The 'process notes' pieces were originally solicited by Maw Shein Win as addendum to her teaching particular poems and poetry collections for various workshops and classes. This process note and poems by Laura Walker are part of her curriculum for her upcoming class for Maker, Mentor, Muse and for her poetry classes at the University of San Francisco. Thanks for reading.

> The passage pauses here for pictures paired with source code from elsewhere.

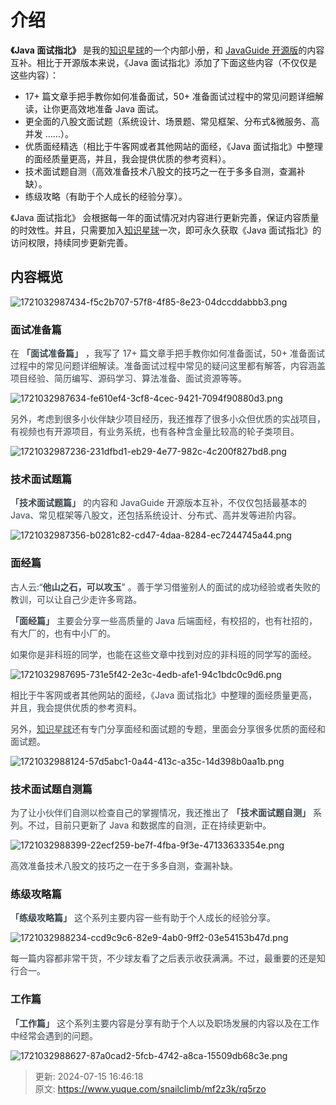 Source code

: # 介绍

**《Java 面试指北》** 是我的[知识星球](https://javaguide.cn/about-the-author/zhishixingqiu-two-years.html)的一个内部小册，和 [JavaGuide 开源版](https://javaguide.cn/)的内容互补。相比于开源版本来说，《Java 面试指北》添加了下面这些内容（不仅仅是这些内容）：



+ 17+ 篇文章手把手教你如何准备面试，50+ 准备面试过程中的常见问题详细解读，让你更高效地准备 Java 面试。
+ 更全面的八股文面试题（系统设计、场景题、常见框架、分布式&微服务、高并发 ……）。
+ 优质面经精选（相比于牛客网或者其他网站的面经，《Java 面试指北》中整理的面经质量更高，并且，我会提供优质的参考资料）。
+ 技术面试题自测（高效准备技术八股文的技巧之一在于多多自测，查漏补缺）。
+ 练级攻略（有助于个人成长的经验分享）。



《Java 面试指北》 会根据每一年的面试情况对内容进行更新完善，保证内容质量的时效性。并且，只需要加入[知识星球](https://javaguide.cn/about-the-author/zhishixingqiu-two-years.html)一次，即可永久获取《Java 面试指北》的访问权限，持续同步更新完善。


## 内容概览
![1721032987434-f5c2b707-57f8-4f85-8e23-04dccddabbb3.png](./images/1721032987434-f5c2b707-57f8-4f85-8e23-04dccddabbb3-870060.png)

### 面试准备篇


<font style="color:rgb(59, 69, 78);">在 </font>**<font style="color:rgb(59, 69, 78);">「面试准备篇」</font>**<font style="color:rgb(59, 69, 78);"> ，我写了 17+ 篇文章手把手教你如何准备面试，50+ 准备面试过程中的常见问题详细解读。准备面试过程中常见的疑问这里都有解答，内容涵盖项目经验、简历编写、源码学习、算法准备、面试资源等等。</font>

<font style="color:rgb(59, 69, 78);"></font>

![1721032987634-fe610ef4-3cf8-4cec-9421-7094f90880d3.png](./images/1721032987634-fe610ef4-3cf8-4cec-9421-7094f90880d3-217077.png)

<font style="color:rgb(59, 69, 78);">另外，考虑到很多小伙伴缺少项目经历，我还推荐了很多小众但优质的实战项目，有视频也有开源项目，有业务系统，也有各种含金量比较高的轮子类项目。</font>

<font style="color:rgb(59, 69, 78);"></font>

![1721032987236-231dfbd1-eb29-4e77-982c-4c200f827bd8.png](./images/1721032987236-231dfbd1-eb29-4e77-982c-4c200f827bd8-700729.png)

### 技术面试题篇


**<font style="color:rgb(59, 69, 78);">「技术面试题篇」</font>**<font style="color:rgb(59, 69, 78);"> 的内容和 JavaGuide 开源版本互补，不仅仅包括最基本的 Java、常见框架等八股文，还包括系统设计、分布式、高并发等进阶内容。</font>

<font style="color:rgb(59, 69, 78);"></font>

![1721032987356-b0281c82-cd47-4daa-8284-ec7244745a44.png](./images/1721032987356-b0281c82-cd47-4daa-8284-ec7244745a44-815212.png)

### 面经篇


<font style="color:rgb(59, 69, 78);">古人云:“</font>**<font style="color:rgb(59, 69, 78);">他山之石，可以攻玉</font>**<font style="color:rgb(59, 69, 78);">” 。善于学习借鉴别人的面试的成功经验或者失败的教训，可以让自己少走许多弯路。</font>

<font style="color:rgb(59, 69, 78);"></font>

**<font style="color:rgb(59, 69, 78);">「面经篇」</font>**<font style="color:rgb(59, 69, 78);"> 主要会分享一些高质量的 Java 后端面经，有校招的，也有社招的，有大厂的，也有中小厂的。</font>

<font style="color:rgb(59, 69, 78);"></font>

<font style="color:rgb(59, 69, 78);">如果你是非科班的同学，也能在这些文章中找到对应的非科班的同学写的面经。</font>

![1721032987695-731e5f42-2e3c-4edb-afe1-94c1bdc0c9d6.png](./images/1721032987695-731e5f42-2e3c-4edb-afe1-94c1bdc0c9d6-805099.png)

<font style="color:rgb(59, 69, 78);">相比于牛客网或者其他网站的面经，《Java 面试指北》中整理的面经质量更高，并且，我会提供优质的参考资料。</font>

<font style="color:rgb(59, 69, 78);"></font>

<font style="color:rgb(59, 69, 78);">另外，</font>[<font style="color:rgb(59, 69, 78);">知识星球</font>](https://javaguide.cn/about-the-author/zhishixingqiu-two-years.html)<font style="color:rgb(59, 69, 78);">还有专门分享面经和面试题的专题，里面会分享很多优质的面经和面试题。</font>

![1721032988124-57d5abc1-0a44-413c-a35c-14d398b0aa1b.png](./images/1721032988124-57d5abc1-0a44-413c-a35c-14d398b0aa1b-877940.png)

### 技术面试题自测篇


<font style="color:rgb(59, 69, 78);">为了让小伙伴们自测以检查自己的掌握情况，我还推出了 </font>**<font style="color:rgb(59, 69, 78);">「技术面试题自测」</font>**<font style="color:rgb(59, 69, 78);"> 系列。不过，目前只更新了 Java 和数据库的自测，正在持续更新中。</font>

<font style="color:rgb(59, 69, 78);"></font>

![1721032988399-22ecf259-be7f-4fba-9f3e-47133633354e.png](./images/1721032988399-22ecf259-be7f-4fba-9f3e-47133633354e-543630.png)

<font style="color:rgb(59, 69, 78);">高效准备技术八股文的技巧之一在于多多自测，查漏补缺。</font>

### 练级攻略篇


**<font style="color:rgb(59, 69, 78);">「练级攻略篇」</font>**<font style="color:rgb(59, 69, 78);"> 这个系列主要内容一些有助于个人成长的经验分享。</font>

![1721032988234-ccd9c9c6-82e9-4ab0-9ff2-03e54153b47d.png](./images/1721032988234-ccd9c9c6-82e9-4ab0-9ff2-03e54153b47d-960811.png)

<font style="color:rgb(59, 69, 78);">每一篇内容都非常干货，不少球友看了之后表示收获满满。不过，最重要的还是知行合一。</font>

### 工作篇


**<font style="color:rgb(59, 69, 78);">「工作篇」</font>**<font style="color:rgb(59, 69, 78);"> 这个系列主要内容是分享有助于个人以及职场发展的内容以及在工作中经常会遇到的问题。</font>

![1721032988627-87a0cad2-5fcb-4742-a8ca-15509db68c3e.png](./images/1721032988627-87a0cad2-5fcb-4742-a8ca-15509db68c3e-837258.png)



> 更新: 2024-07-15 16:46:18  
> 原文: <https://www.yuque.com/snailclimb/mf2z3k/rq5rzo>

I started writing psalmbook the way I usually start a new
series: casting about, writing in response to various catalysts, at first
hopeful, and then increasingly anxious to find that thing that will move me—
looking for a trapdoor to fall through. This time I found it in the Book of
Psalms.
The rhythms and cadences of the King James Version of the Bible, their lull and
pull, are evocative for me in a way few things are. I grew up in the Bible
Belt, but my dad was a proselytizing atheist. Sitting in church, I desperately
wanted to enter the world of prayer and faith that seemed to mean so much to my
friends and grandparents. But I never could, quite. The ethereal, transcendent
language of the KJV, though, transported me, and it also became suffused with
all the yearning I felt— perhaps still feel— that yearning of an outsider
wanting in.
I wasn't familiar with the Psalms. When I started to read them, I was startled
by the voice I found there (and I’m not assuming anyone else hears the same
voice). I'd been expecting a confident song of love and faith. Instead, the
voice I heard was overly insistent, desperate, sometimes vindictive and
violent, and full of yearning. It was raw and vulnerable: torn between a very
present, sometimes violent, sometimes bewildering world, and a very absent,
sometimes violent, sometimes bewildering "you". It seemed to me to be
declaring its faith even as it faced the impossibility of faith. I'd found my trapdoor.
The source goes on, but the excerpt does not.